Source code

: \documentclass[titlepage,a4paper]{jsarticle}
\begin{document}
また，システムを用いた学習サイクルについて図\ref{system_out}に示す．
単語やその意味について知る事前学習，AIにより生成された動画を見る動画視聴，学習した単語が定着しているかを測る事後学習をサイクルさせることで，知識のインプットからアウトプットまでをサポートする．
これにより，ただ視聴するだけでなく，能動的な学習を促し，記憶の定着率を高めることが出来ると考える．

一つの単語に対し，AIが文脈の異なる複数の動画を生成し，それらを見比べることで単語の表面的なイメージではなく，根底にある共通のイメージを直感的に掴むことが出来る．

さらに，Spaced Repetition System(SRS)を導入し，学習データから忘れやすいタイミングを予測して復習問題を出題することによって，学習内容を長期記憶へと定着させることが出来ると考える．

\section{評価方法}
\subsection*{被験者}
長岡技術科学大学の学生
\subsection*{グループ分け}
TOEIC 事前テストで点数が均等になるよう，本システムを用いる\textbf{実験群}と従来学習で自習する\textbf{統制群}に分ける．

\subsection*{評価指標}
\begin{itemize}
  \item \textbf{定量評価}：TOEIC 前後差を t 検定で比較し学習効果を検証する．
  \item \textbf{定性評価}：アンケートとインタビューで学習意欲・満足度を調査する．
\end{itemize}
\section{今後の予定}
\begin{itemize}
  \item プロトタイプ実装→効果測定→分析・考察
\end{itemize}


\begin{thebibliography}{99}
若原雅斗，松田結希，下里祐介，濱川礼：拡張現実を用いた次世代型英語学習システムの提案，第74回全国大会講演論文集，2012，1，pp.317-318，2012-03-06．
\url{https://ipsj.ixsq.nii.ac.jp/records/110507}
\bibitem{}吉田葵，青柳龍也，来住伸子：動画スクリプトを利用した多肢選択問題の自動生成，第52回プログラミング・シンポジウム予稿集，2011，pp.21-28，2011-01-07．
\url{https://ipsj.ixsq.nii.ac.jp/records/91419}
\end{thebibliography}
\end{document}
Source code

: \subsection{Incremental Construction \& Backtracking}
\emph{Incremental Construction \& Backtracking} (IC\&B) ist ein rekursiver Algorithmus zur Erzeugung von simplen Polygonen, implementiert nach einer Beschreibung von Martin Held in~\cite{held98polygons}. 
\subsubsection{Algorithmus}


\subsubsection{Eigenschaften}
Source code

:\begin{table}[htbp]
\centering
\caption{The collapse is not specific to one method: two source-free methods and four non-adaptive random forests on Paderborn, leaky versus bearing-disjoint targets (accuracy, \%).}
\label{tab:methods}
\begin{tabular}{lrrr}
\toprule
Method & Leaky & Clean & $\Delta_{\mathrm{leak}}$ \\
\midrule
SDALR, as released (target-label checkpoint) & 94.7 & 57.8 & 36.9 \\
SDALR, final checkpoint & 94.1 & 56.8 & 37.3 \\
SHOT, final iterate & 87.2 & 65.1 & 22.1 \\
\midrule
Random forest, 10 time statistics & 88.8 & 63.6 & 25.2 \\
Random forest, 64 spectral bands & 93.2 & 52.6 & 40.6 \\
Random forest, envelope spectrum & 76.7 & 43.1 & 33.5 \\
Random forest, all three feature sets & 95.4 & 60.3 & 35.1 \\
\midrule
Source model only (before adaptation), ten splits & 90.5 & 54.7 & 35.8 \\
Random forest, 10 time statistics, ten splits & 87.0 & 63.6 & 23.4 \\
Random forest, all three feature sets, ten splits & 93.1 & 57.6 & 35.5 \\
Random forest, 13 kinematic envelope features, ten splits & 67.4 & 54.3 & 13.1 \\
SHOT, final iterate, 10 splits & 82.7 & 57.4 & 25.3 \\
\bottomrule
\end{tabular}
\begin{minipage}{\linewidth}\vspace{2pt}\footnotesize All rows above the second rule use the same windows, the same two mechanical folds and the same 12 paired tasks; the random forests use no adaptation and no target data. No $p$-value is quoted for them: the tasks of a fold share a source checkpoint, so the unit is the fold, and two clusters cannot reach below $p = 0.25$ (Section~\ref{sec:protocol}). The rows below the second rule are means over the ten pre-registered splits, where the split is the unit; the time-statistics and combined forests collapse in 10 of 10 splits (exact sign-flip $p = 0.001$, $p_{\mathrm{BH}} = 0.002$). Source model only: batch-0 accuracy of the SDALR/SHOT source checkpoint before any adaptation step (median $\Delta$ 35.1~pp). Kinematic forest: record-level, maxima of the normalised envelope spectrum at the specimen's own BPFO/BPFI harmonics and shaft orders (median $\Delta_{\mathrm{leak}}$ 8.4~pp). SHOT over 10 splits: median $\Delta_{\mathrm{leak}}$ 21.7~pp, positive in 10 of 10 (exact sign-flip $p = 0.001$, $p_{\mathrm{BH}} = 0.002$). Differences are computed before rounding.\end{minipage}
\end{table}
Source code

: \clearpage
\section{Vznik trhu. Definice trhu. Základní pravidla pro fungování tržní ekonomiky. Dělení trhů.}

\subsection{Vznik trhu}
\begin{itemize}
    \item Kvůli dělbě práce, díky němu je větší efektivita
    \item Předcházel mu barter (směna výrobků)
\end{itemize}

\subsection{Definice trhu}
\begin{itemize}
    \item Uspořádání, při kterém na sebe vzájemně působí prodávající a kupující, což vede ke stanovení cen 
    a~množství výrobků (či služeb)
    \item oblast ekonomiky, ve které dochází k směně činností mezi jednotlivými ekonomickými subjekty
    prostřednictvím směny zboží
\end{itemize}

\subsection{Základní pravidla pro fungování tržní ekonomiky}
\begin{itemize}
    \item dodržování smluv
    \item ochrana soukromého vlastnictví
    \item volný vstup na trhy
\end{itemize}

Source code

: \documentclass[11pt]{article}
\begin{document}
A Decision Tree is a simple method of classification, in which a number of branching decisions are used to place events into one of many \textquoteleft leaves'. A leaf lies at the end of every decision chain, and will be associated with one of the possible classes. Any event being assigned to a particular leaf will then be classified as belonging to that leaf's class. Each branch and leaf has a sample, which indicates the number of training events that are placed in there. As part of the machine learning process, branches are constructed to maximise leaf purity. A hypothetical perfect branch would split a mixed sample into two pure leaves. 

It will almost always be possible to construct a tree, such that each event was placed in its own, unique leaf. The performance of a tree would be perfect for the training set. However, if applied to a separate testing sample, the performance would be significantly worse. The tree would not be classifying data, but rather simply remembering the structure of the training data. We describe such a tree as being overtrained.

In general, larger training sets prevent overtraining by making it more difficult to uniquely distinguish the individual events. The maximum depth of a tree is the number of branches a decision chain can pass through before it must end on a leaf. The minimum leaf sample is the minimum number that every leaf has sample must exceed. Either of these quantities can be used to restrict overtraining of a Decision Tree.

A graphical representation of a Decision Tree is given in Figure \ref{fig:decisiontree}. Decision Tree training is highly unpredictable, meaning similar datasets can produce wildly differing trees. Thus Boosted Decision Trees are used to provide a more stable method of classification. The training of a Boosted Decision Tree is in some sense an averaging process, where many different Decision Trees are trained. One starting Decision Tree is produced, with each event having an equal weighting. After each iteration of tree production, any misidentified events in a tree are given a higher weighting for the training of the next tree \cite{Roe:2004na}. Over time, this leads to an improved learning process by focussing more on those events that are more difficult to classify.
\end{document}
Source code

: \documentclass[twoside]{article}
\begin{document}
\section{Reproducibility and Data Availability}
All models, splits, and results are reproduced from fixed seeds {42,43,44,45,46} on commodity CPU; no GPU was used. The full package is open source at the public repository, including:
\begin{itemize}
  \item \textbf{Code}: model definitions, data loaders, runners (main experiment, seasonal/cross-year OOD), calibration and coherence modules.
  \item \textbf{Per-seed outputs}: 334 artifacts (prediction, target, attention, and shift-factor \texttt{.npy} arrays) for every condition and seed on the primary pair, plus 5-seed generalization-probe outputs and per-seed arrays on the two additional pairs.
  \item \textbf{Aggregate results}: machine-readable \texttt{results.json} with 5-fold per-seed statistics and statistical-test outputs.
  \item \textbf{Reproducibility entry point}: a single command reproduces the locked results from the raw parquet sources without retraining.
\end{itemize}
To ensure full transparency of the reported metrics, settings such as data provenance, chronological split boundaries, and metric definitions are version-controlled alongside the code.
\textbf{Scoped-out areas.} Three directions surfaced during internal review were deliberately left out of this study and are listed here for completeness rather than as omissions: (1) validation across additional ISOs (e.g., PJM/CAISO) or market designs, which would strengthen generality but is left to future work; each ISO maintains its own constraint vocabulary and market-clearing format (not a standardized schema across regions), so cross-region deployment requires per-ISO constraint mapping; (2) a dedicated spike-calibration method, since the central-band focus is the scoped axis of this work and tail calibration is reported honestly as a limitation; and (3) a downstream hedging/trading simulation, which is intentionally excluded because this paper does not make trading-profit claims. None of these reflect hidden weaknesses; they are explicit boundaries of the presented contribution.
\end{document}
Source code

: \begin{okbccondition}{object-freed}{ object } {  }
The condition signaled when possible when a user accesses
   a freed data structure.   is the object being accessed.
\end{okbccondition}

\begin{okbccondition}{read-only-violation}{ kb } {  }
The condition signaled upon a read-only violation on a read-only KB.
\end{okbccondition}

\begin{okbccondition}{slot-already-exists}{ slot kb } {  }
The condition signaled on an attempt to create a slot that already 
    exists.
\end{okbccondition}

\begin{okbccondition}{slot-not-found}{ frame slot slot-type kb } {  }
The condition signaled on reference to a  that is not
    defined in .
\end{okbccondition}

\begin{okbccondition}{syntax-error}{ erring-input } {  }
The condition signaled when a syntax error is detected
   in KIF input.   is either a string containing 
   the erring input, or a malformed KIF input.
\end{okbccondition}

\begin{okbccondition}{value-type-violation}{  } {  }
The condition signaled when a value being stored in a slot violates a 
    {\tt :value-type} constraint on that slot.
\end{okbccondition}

• Exercise directions
Return every line of the listing above that contains "https".

• Finished exercise
\url{https://ipsj.ixsq.nii.ac.jp/records/110507}
\url{https://ipsj.ixsq.nii.ac.jp/records/91419}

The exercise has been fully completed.